Hi! Happy to hear the REL tutorial was useful to you
The REL tutorial was meant as an example for implementing your own custom trainable component from scratch, and I think the provided implementation for relation extraction should really be taken as a baseline to start from. I can imagine a realistic application would benefit from additional features or a more complex network architecture.

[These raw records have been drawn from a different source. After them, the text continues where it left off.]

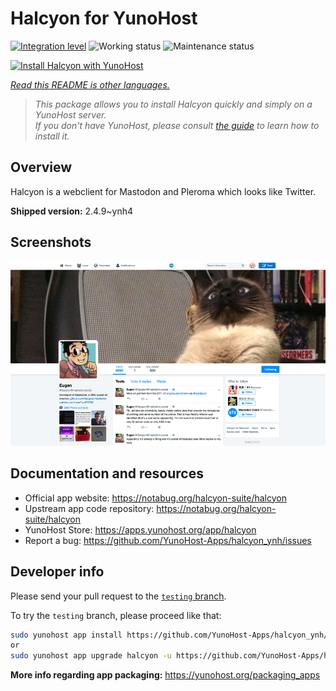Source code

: <!--
N.B.: This README was automatically generated by <https://github.com/YunoHost/apps/tree/master/tools/readme_generator>
It shall NOT be edited by hand.
-->

# Halcyon for YunoHost

[![Integration level](https://dash.yunohost.org/integration/halcyon.svg)](https://dash.yunohost.org/appci/app/halcyon) ![Working status](https://ci-apps.yunohost.org/ci/badges/halcyon.status.svg) ![Maintenance status](https://ci-apps.yunohost.org/ci/badges/halcyon.maintain.svg)

[![Install Halcyon with YunoHost](https://install-app.yunohost.org/install-with-yunohost.svg)](https://install-app.yunohost.org/?app=halcyon)

*[Read this README is other languages.](./ALL_README.md)*

> *This package allows you to install Halcyon quickly and simply on a YunoHost server.*  
> *If you don't have YunoHost, please consult [the guide](https://yunohost.org/install) to learn how to install it.*

## Overview

Halcyon is a webclient for Mastodon and Pleroma which looks like Twitter.


**Shipped version:** 2.4.9~ynh4

## Screenshots

![Screenshot of Halcyon](./doc/screenshots/preview0.png)

## Documentation and resources

- Official app website: <https://notabug.org/halcyon-suite/halcyon>
- Upstream app code repository: <https://notabug.org/halcyon-suite/halcyon>
- YunoHost Store: <https://apps.yunohost.org/app/halcyon>
- Report a bug: <https://github.com/YunoHost-Apps/halcyon_ynh/issues>

## Developer info

Please send your pull request to the [`testing` branch](https://github.com/YunoHost-Apps/halcyon_ynh/tree/testing).

To try the `testing` branch, please proceed like that:

```bash
sudo yunohost app install https://github.com/YunoHost-Apps/halcyon_ynh/tree/testing --debug
or
sudo yunohost app upgrade halcyon -u https://github.com/YunoHost-Apps/halcyon_ynh/tree/testing --debug
```

**More info regarding app packaging:** <https://yunohost.org/packaging_apps>
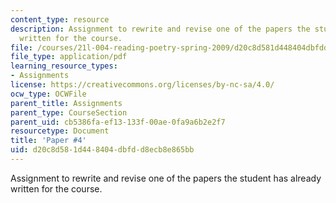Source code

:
 ```yaml
---
content_type: resource
description: Assignment to rewrite and revise one of the papers the student has already
  written for the course.
file: /courses/21l-004-reading-poetry-spring-2009/d20c8d581d448404dbfdd8ecb8e865bb_MIT21l_004s09_assn04_paper4Rev.pdf
file_type: application/pdf
learning_resource_types:
- Assignments
license: https://creativecommons.org/licenses/by-nc-sa/4.0/
ocw_type: OCWFile
parent_title: Assignments
parent_type: CourseSection
parent_uid: cb5386fa-ef13-133f-00ae-0fa9a6b2e2f7
resourcetype: Document
title: 'Paper #4'
uid: d20c8d58-1d44-8404-dbfd-d8ecb8e865bb
---
```

Assignment to rewrite and revise one of the papers the student has already written for the course.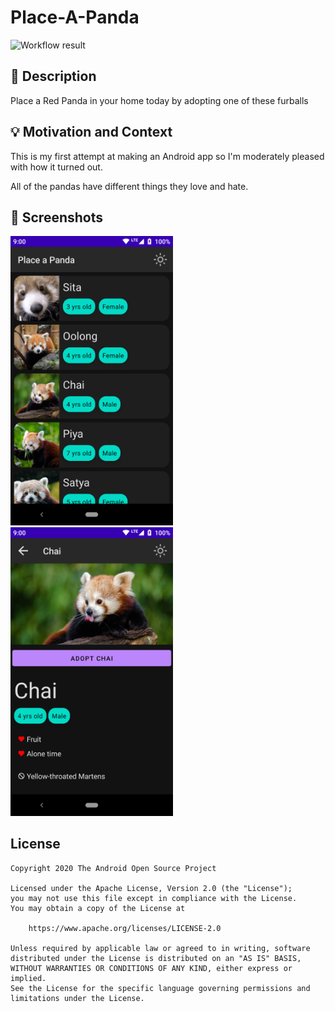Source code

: # Place-A-Panda

![Workflow result](https://github.com/chadmorrow/place-a-panda/workflows/Check/badge.svg)


## :scroll: Description
Place a Red Panda in your home today by adopting one of these furballs


## :bulb: Motivation and Context
This is my first attempt at making an Android app so I'm moderately pleased with how it turned out.

All of the pandas have different things they love and hate. 


## :camera_flash: Screenshots
<img src="/results/screenshot_1.png" width="260">&emsp;<img src="/results/screenshot_2.png" width="260">

## License
```
Copyright 2020 The Android Open Source Project

Licensed under the Apache License, Version 2.0 (the "License");
you may not use this file except in compliance with the License.
You may obtain a copy of the License at

    https://www.apache.org/licenses/LICENSE-2.0

Unless required by applicable law or agreed to in writing, software
distributed under the License is distributed on an "AS IS" BASIS,
WITHOUT WARRANTIES OR CONDITIONS OF ANY KIND, either express or implied.
See the License for the specific language governing permissions and
limitations under the License.
```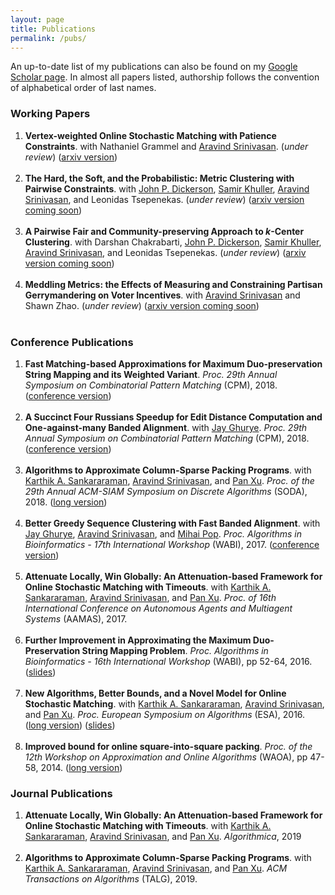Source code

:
 ```yaml
---
layout: page
title: Publications
permalink: /pubs/
---
```


An up-to-date list of my publications can also be found on my <a href="https://scholar.google.com/citations?user=JFkDzroAAAAJ&hl=en">Google Scholar page</a>. In almost all papers listed, authorship follows the convention of alphabetical order of last names.


<h3>Working Papers</h3>
<ol>

<li>
<strong>Vertex-weighted Online Stochastic Matching with Patience Constraints</strong>. with Nathaniel Grammel and <a href="http://www.cs.umd.edu/~srin/">Aravind Srinivasan</a>. (<em>under review</em>) (<a href="https://arxiv.org/abs/1907.03963">arxiv version</a>)
</li><br>


  <li><strong>The Hard, the Soft, and the Probabilistic: Metric Clustering with Pairwise Constraints</strong>. with <a href="http://jpdickerson.com/">John P. Dickerson</a>, <a href="http://www.cs.umd.edu/users/samir/">Samir Khuller</a>, <a href="http://www.cs.umd.edu/~srin/">Aravind Srinivasan</a>, and Leonidas Tsepenekas. (<em>under review</em>) (<a href="">arxiv version coming soon</a>)</li><br>

<li><strong>A Pairwise Fair and Community-preserving Approach to <i>k</i>-Center Clustering</strong>. with Darshan Chakrabarti, <a href="http://jpdickerson.com/">John P. Dickerson</a>, <a href="http://www.cs.umd.edu/users/samir/">Samir Khuller</a>, <a href="http://www.cs.umd.edu/~srin/">Aravind Srinivasan</a>, and Leonidas Tsepenekas. (<em>under review</em>) (<a href="">arxiv version coming soon</a>)</li><br>

<li><strong>Meddling Metrics: the Effects of Measuring and Constraining Partisan Gerrymandering on Voter Incentives</strong>. with <a href="http://www.cs.umd.edu/~srin/">Aravind Srinivasan</a> and Shawn Zhao. (<em>under review</em>) (<a href="">arxiv version coming soon</a>)</li><br>



</ol>




<h3>Conference Publications</h3>
<ol>

<li>
<b>Fast Matching-based Approximations for Maximum Duo-preservation String Mapping and its Weighted Variant</b>. <i>Proc. 29th Annual Symposium on Combinatorial Pattern Matching</i> (CPM), 2018. (<a href="http://drops.dagstuhl.de/opus/volltexte/2018/8706/pdf/LIPIcs-CPM-2018-5.pdf">conference version</a>)
</li><br>

<li>
<b>A Succinct Four Russians Speedup for Edit Distance Computation and One-against-many Banded Alignment</b>. with <a href="http://www.cbcb.umd.edu/~jayg/">Jay Ghurye</a>. <i>Proc. 29th Annual Symposium on Combinatorial Pattern Matching</i> (CPM), 2018. (<a href="http://drops.dagstuhl.de/opus/volltexte/2018/8696/pdf/LIPIcs-CPM-2018-13.pdf">conference version</a>)
</li><br>
     
<li>
<b>Algorithms to Approximate Column-Sparse Packing Programs</b>. with <a href="http://karthikabinavs.xyz">Karthik A. Sankararaman</a>, <a href="http://www.cs.umd.edu/~srin/">Aravind Srinivasan</a>, and <a href="https://sites.google.com/site/panxupi/">Pan Xu</a>. <i>Proc. of the 29th Annual ACM-SIAM Symposium on Discrete Algorithms</i> (SODA), 2018. (<a href="https://arxiv.org/pdf/1711.02724.pdf">long version</a>)
</li><br>

<li>
<b>Better Greedy Sequence Clustering with Fast Banded Alignment</b>. with <a href="http://www.cbcb.umd.edu/~jayg/">Jay Ghurye</a>, <a href="http://www.cs.umd.edu/~srin/">Aravind Srinivasan</a>, and <a href="http://www.cbcb.umd.edu/~mpop/">Mihai Pop</a>. <i>Proc. Algorithms in Bioinformatics - 17th International Workshop</i> (WABI), 2017. (<a href="http://drops.dagstuhl.de/opus/volltexte/2017/7642/pdf/LIPIcs-WABI-2017-3.pdf">conference version</a>)
</li><br>

<li>
<b>Attenuate Locally, Win Globally: An Attenuation-based Framework for Online Stochastic Matching with Timeouts</b>. with <a href="http://karthikabinavs.xyz">Karthik A. Sankararaman</a>, <a href="http://www.cs.umd.edu/~srin/">Aravind Srinivasan</a>, and <a href="https://sites.google.com/site/panxupi/">Pan Xu</a>. <i>Proc. of 16th International Conference on Autonomous Agents and Multiagent Systems</i> (AAMAS), 2017.
</li><br>

<li>
<b>Further Improvement in Approximating the Maximum Duo-Preservation String Mapping Problem</b>. <i>Proc. Algorithms in Bioinformatics - 16th International Workshop</i> (WABI), pp 52-64, 2016. (<a href="http://www.cs.umd.edu/~bbrubach/WABI16-MPSM-Slides.pdf">slides</a>)
</li><br>

<li>
<b>New Algorithms, Better Bounds, and a Novel Model for Online Stochastic Matching</b>. with <a href="http://karthikabinavs.xyz">Karthik A. Sankararaman</a>, <a href="http://www.cs.umd.edu/~srin/">Aravind Srinivasan</a>, and <a href="https://sites.google.com/site/panxupi/">Pan Xu</a>. <i>Proc. European Symposium on Algorithms</i> (ESA), 2016. (<a href="http://arxiv.org/abs/1606.06395">long version</a>) (<a href="http://www.cs.umd.edu/~bbrubach/ESA16-Matching-Slides.pdf">slides</a>)
</li><br>

<li>
<b>Improved bound for online square-into-square packing</b>. <i>Proc. of the 12th Workshop on Approximation and Online Algorithms</i> (WAOA), pp 47-58, 2014. (<a href="http://www.cs.umd.edu/~bbrubach/Brubach-Online_Square_Packing_Long_Version.pdf">long version</a>)
</li>

</ol>


<h3>Journal Publications</h3>
<ol>

<li>
<b>Attenuate Locally, Win Globally: An Attenuation-based Framework for Online Stochastic Matching with Timeouts</b>. with <a href="http://karthikabinavs.xyz">Karthik A. Sankararaman</a>, <a href="http://www.cs.umd.edu/~srin/">Aravind Srinivasan</a>, and <a href="https://sites.google.com/site/panxupi/">Pan Xu</a>. <i>Algorithmica</i>, 2019
</li><br>

<li>
<b>Algorithms to Approximate Column-Sparse Packing Programs</b>. with <a href="http://karthikabinavs.xyz">Karthik A. Sankararaman</a>, <a href="http://www.cs.umd.edu/~srin/">Aravind Srinivasan</a>, and <a href="https://sites.google.com/site/panxupi/">Pan Xu</a>. <i>ACM Transactions on Algorithms</i> (TALG), 2019.
</li><br>

</ol>

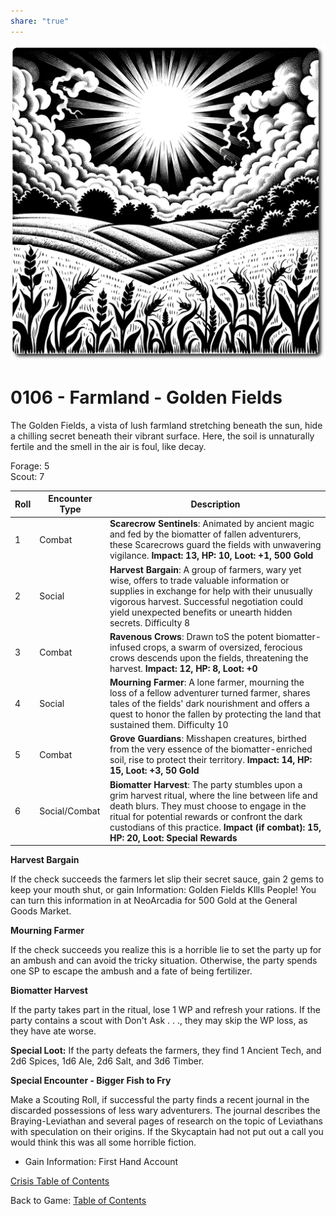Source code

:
 ```yaml
---
share: "true"
---
```


![golden-fields](./golden-fields.png)  
# 0106 - Farmland -  Golden Fields  
  
The Golden Fields, a vista of lush farmland stretching beneath the sun, hide a chilling secret beneath their vibrant surface. Here, the soil is unnaturally fertile and the smell in the air is foul, like decay.  
  
Forage: 5  
Scout: 7  
  
| Roll | Encounter Type | Description |  
| ---- | -------------- | ----------- |  
| 1    | Combat | **Scarecrow Sentinels**: Animated by ancient magic and fed by the biomatter of fallen adventurers, these Scarecrows guard the fields with unwavering vigilance. **Impact: 13, HP: 10, Loot: +1, 500 Gold** |  
| 2    | Social | **Harvest Bargain**: A group of farmers, wary yet wise, offers to trade valuable information or supplies in exchange for help with their unusually vigorous harvest. Successful negotiation could yield unexpected benefits or unearth hidden secrets. Difficulty 8 |  
| 3    | Combat | **Ravenous Crows**: Drawn toS the potent biomatter-infused crops, a swarm of oversized, ferocious crows descends upon the fields, threatening the harvest. **Impact: 12, HP: 8, Loot: +0** |  
| 4    | Social | **Mourning Farmer**: A lone farmer, mourning the loss of a fellow adventurer turned farmer, shares tales of the fields' dark nourishment and offers a quest to honor the fallen by protecting the land that sustained them. Difficulty 10 |  
| 5    | Combat | **Grove Guardians**: Misshapen creatures, birthed from the very essence of the biomatter-enriched soil, rise to protect their territory. **Impact: 14, HP: 15, Loot: +3, 50 Gold** |  
| 6    | Social/Combat | **Biomatter Harvest**: The party stumbles upon a grim harvest ritual, where the line between life and death blurs. They must choose to engage in the ritual for potential rewards or confront the dark custodians of this practice. **Impact (if combat): 15, HP: 20, Loot: Special Rewards** |  
  
**Harvest Bargain**  
  
If the check succeeds the farmers let slip their secret sauce, gain 2 gems to keep your mouth shut, or gain Information: Golden Fields KIlls People! You can turn this information in at NeoArcadia for 500 Gold at the General Goods Market.  
  
**Mourning Farmer**  
  
If the check succeeds you realize this is a horrible lie to set the party up for an ambush and can avoid the tricky situation. Otherwise, the party spends one SP to escape the ambush and a fate of being fertilizer.  
  
**Biomatter Harvest**  
  
If the party takes part in the ritual, lose 1 WP and refresh your rations. If the party contains a scout with Don't Ask . . ., they may skip the WP loss, as they have ate worse.  
  
**Special Loot:** If the party defeats the farmers, they find 1 Ancient Tech, and 2d6 Spices, 1d6 Ale, 2d6 Salt, and 3d6 Timber.  
  
**Special Encounter - Bigger Fish to Fry**  
  
Make a Scouting Roll, if successful the party finds a recent journal in the discarded possessions of less wary adventurers. The journal describes the Braying-Leviathan and several pages of research on the topic of Leviathans with speculation on their origins. If the Skycaptain had not put out a call you would think this was all some horrible fiction.  
  
- Gain Information: First Hand Account  
  
[Crisis Table of Contents](../Table-of-Contents.html)  
  
Back to Game: [Table of Contents](../../../Table-of-Contents.html)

That said - you can take the code from the example project and construct a config file that refers to the relation extraction component and the NER at the same time. You can extend the provided config with an NER component. If you need inspiration on how to define the NER component, you can run python -m spacy init config -p "ner" ner_config.cfg
and merge that config with the REL one, so you'd have a pipeline including tok2vec
, ner
and relation_extractor
. You can decide whether they should share the same tok2vec
layer or not.
If you feed in data that has both named entities annotated as well as the relations, it should train both simultaneously. You'll need to use the -c
flag on the train
command to make sure the custom functions and architectures from the REL code are imported, because these are not built-in in spaCy. In the example project, this is accomplished by doing -c custom_functions.py
.
To define your training data, you could follow the same conventions as the REL example project and store the information in the custom attribute doc._.rel
, cf here: projects/parse_data.py at v3 ยท explosion/projects ยท GitHub. After creating the appropriate Doc
objects with the gold-standard data (entities + relations), you can serialize them to file with DocBin
to create the binary .spacy
files that you can feed into the spacy train
command.
I think that's pretty much the general overview. Let me know if you run into specific issues!